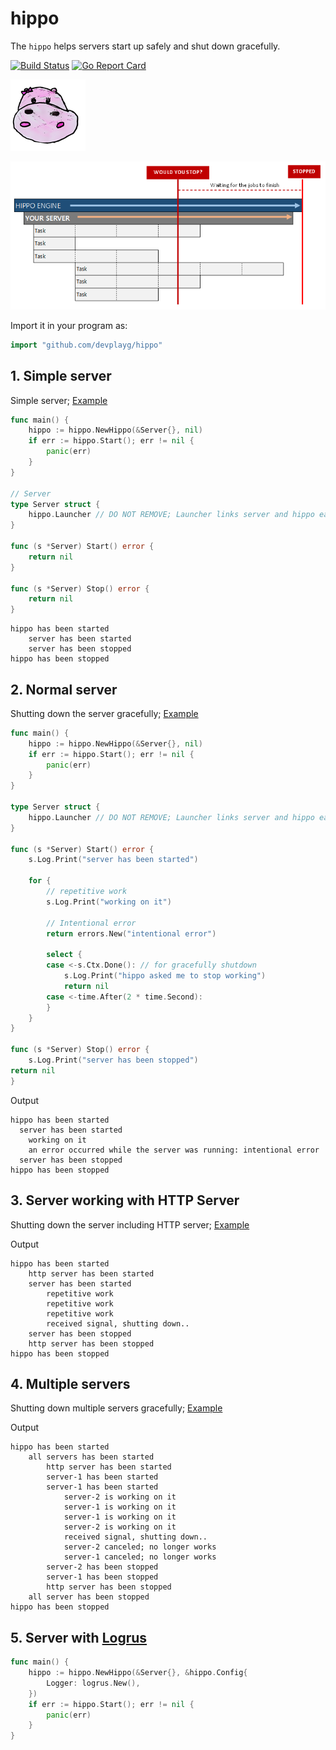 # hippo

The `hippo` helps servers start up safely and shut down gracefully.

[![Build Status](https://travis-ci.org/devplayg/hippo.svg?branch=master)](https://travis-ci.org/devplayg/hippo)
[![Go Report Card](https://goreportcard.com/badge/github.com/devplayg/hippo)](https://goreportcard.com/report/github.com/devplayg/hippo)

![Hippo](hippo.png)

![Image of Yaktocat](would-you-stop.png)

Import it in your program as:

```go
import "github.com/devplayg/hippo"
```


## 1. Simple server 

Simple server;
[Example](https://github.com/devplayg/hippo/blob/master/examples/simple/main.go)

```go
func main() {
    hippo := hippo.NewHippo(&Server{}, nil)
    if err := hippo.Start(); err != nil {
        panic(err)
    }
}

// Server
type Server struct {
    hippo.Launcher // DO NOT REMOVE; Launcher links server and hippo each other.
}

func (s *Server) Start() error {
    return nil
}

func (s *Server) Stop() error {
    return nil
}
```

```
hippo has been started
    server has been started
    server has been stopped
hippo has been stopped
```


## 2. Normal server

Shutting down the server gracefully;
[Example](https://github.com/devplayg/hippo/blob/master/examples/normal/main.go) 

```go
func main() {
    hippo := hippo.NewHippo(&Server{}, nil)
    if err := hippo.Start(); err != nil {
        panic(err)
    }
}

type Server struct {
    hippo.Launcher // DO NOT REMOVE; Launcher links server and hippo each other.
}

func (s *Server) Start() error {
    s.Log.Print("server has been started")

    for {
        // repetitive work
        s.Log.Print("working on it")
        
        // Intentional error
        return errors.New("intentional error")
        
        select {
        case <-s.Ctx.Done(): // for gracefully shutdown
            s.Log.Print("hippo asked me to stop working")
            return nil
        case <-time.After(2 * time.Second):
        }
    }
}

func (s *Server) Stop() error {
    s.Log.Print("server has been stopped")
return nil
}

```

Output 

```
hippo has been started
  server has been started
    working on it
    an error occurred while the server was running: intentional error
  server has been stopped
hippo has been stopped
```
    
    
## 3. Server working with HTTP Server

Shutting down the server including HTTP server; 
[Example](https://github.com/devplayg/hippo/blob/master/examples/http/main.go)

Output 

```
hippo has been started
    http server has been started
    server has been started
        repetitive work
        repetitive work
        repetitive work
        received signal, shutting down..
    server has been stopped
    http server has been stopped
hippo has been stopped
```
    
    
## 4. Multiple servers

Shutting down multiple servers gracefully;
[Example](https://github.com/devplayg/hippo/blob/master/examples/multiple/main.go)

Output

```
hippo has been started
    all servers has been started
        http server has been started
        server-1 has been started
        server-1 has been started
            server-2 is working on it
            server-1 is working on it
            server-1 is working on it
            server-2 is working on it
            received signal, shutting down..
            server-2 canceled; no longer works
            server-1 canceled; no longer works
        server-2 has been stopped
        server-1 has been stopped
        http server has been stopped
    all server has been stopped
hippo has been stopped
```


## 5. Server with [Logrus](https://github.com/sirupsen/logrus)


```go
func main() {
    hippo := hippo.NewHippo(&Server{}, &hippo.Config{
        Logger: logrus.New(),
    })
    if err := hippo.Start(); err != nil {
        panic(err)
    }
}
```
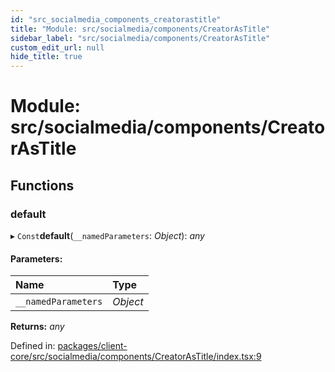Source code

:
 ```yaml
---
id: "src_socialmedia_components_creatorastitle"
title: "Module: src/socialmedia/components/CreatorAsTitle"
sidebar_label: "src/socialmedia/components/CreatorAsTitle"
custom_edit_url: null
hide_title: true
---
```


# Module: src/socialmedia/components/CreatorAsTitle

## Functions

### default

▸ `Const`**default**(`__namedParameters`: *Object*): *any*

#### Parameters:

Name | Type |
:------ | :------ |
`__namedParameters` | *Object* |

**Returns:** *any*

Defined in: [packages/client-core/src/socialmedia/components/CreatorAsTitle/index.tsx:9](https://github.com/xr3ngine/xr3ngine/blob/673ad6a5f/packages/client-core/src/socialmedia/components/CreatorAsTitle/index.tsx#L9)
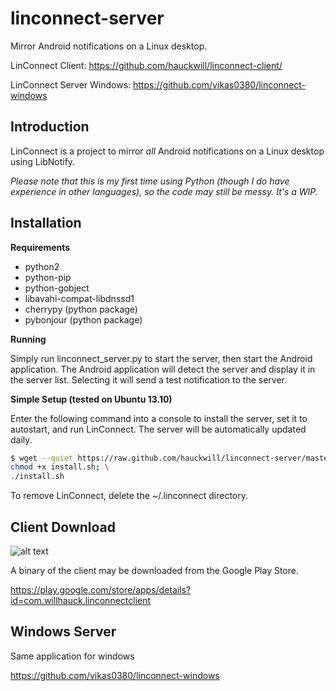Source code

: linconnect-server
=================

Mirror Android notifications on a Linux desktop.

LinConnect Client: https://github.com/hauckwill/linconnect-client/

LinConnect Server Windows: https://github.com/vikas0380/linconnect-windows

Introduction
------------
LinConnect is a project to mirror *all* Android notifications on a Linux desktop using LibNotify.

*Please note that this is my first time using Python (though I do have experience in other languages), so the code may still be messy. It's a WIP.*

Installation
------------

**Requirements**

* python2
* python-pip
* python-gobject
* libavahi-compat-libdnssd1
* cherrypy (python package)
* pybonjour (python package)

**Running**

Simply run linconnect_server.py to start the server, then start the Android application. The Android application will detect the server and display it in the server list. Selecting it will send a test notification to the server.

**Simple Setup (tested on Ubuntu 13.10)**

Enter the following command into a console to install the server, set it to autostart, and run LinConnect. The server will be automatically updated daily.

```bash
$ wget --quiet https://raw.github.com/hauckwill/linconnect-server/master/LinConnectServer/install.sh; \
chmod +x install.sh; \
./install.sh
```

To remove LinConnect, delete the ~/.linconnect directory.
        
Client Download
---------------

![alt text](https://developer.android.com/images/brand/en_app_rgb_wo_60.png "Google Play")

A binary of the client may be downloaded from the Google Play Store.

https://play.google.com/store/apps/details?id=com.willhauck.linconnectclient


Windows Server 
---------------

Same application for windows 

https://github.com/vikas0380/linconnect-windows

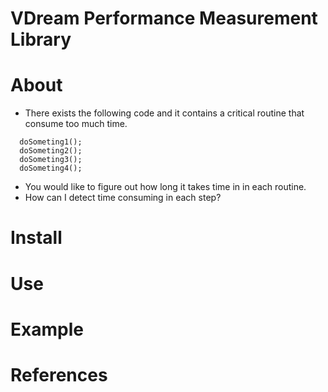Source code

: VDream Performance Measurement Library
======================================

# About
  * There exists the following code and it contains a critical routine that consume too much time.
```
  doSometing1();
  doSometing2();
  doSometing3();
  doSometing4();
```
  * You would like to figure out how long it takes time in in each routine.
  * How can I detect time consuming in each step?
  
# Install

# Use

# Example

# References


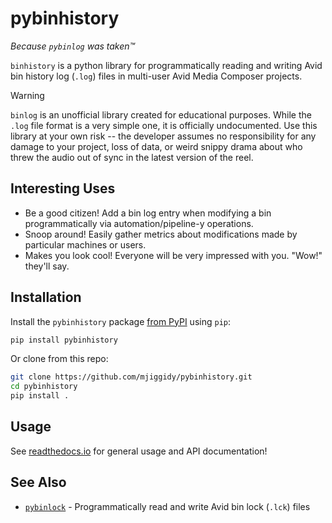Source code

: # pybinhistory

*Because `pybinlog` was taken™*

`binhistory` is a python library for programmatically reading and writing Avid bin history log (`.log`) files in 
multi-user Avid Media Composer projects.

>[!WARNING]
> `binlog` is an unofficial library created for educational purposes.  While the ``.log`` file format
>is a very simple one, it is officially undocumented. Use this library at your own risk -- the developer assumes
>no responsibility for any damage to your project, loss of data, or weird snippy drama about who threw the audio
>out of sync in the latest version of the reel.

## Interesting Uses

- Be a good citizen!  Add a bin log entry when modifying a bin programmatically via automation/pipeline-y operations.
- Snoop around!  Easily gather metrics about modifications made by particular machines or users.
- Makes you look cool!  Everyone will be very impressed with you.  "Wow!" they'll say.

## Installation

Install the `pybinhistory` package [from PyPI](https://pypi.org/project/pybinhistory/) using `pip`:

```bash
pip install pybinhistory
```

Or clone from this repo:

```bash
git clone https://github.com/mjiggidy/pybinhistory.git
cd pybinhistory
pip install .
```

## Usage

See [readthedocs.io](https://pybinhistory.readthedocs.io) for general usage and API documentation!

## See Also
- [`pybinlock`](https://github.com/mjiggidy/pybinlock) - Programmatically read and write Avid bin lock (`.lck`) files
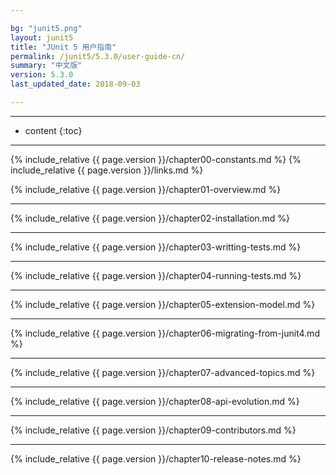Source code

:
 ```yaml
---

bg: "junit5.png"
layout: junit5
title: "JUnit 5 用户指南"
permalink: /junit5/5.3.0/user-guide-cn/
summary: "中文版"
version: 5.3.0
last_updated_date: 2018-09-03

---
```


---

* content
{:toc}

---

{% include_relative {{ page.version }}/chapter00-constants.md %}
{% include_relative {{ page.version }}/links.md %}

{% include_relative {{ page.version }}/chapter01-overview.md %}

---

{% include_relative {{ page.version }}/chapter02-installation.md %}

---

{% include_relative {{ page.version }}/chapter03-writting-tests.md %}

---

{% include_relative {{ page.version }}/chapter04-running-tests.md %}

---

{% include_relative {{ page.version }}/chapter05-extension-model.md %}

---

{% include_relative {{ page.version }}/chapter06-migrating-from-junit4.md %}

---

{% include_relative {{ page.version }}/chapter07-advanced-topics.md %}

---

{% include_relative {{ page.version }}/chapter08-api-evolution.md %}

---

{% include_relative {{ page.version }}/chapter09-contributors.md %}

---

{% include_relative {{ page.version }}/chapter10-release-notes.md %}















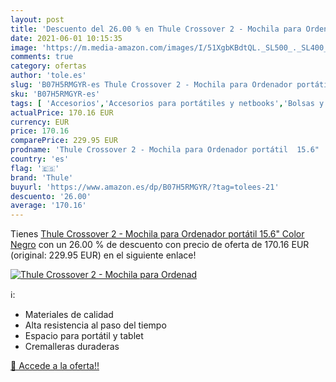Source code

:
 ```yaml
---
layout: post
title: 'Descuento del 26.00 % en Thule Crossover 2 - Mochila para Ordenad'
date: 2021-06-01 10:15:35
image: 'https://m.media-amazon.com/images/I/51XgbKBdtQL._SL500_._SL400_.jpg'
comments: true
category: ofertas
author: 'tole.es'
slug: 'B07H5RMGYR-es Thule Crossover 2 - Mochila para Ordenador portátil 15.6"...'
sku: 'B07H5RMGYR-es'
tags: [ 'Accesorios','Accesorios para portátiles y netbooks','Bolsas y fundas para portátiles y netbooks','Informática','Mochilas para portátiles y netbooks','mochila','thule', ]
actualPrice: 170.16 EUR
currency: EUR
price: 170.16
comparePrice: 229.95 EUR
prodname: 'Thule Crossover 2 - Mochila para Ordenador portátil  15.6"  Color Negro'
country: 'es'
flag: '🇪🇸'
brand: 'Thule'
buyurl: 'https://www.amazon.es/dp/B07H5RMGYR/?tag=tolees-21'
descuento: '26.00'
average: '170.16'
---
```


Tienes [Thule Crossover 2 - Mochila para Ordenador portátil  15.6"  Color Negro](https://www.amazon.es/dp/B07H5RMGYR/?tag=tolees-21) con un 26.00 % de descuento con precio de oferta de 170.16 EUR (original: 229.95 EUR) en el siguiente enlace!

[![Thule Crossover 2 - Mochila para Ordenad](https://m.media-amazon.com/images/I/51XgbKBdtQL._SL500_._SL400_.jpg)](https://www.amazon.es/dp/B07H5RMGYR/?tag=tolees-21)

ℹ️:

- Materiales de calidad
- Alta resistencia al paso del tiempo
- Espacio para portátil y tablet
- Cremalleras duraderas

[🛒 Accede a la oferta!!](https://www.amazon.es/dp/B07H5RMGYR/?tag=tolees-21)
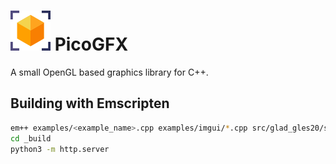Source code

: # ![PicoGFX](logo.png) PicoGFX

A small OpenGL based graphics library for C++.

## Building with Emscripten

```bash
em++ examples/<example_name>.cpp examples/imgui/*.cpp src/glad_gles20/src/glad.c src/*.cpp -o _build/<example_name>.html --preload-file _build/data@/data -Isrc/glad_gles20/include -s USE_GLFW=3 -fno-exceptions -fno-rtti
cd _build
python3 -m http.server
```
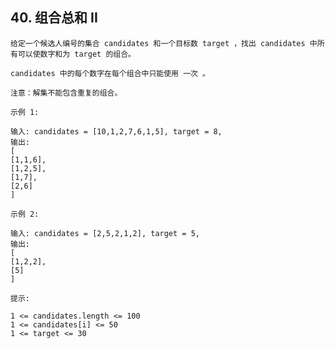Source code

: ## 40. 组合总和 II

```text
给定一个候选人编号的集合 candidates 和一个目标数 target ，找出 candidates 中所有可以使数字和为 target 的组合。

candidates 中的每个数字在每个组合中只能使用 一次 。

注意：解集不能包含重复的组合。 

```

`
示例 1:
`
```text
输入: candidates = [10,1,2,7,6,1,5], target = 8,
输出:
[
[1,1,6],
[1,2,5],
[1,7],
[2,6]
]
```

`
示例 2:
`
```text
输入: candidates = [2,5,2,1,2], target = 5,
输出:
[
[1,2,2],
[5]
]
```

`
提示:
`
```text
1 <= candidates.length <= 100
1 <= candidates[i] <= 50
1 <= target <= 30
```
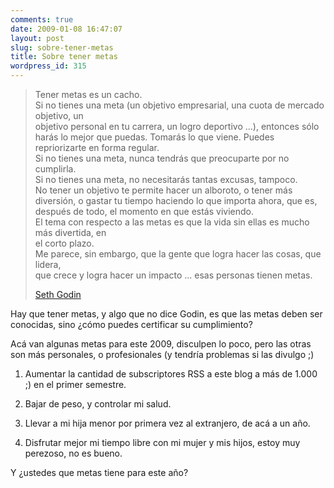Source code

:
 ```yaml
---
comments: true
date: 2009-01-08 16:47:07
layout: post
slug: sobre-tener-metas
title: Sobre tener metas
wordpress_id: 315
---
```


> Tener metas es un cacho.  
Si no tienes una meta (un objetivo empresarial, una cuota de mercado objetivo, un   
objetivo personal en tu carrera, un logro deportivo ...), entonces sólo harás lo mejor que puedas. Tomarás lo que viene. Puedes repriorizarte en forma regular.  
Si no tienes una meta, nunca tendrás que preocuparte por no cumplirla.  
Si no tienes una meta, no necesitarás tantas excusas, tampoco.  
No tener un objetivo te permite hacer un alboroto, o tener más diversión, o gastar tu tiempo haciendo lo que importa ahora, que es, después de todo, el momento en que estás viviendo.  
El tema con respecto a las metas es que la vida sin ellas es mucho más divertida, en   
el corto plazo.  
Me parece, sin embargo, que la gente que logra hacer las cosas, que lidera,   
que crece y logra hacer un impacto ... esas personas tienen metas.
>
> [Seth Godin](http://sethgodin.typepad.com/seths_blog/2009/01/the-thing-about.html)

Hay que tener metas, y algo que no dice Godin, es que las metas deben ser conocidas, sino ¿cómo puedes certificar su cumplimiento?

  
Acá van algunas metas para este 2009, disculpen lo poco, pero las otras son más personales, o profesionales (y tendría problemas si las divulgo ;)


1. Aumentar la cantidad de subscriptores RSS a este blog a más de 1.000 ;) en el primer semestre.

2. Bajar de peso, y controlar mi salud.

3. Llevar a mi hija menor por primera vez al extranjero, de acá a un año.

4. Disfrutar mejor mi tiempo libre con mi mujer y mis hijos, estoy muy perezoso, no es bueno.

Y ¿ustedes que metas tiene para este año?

########

:: YOUR OBJECTIVE ::
Go through the entries above and copy every line containing "working".

:: SOLUTION TO THIS PROBLEM ::
        s.Log.Print("working on it")
            s.Log.Print("hippo asked me to stop working")
    working on it
## 3. Server working with HTTP Server
            server-2 is working on it
            server-1 is working on it
            server-1 is working on it
            server-2 is working on it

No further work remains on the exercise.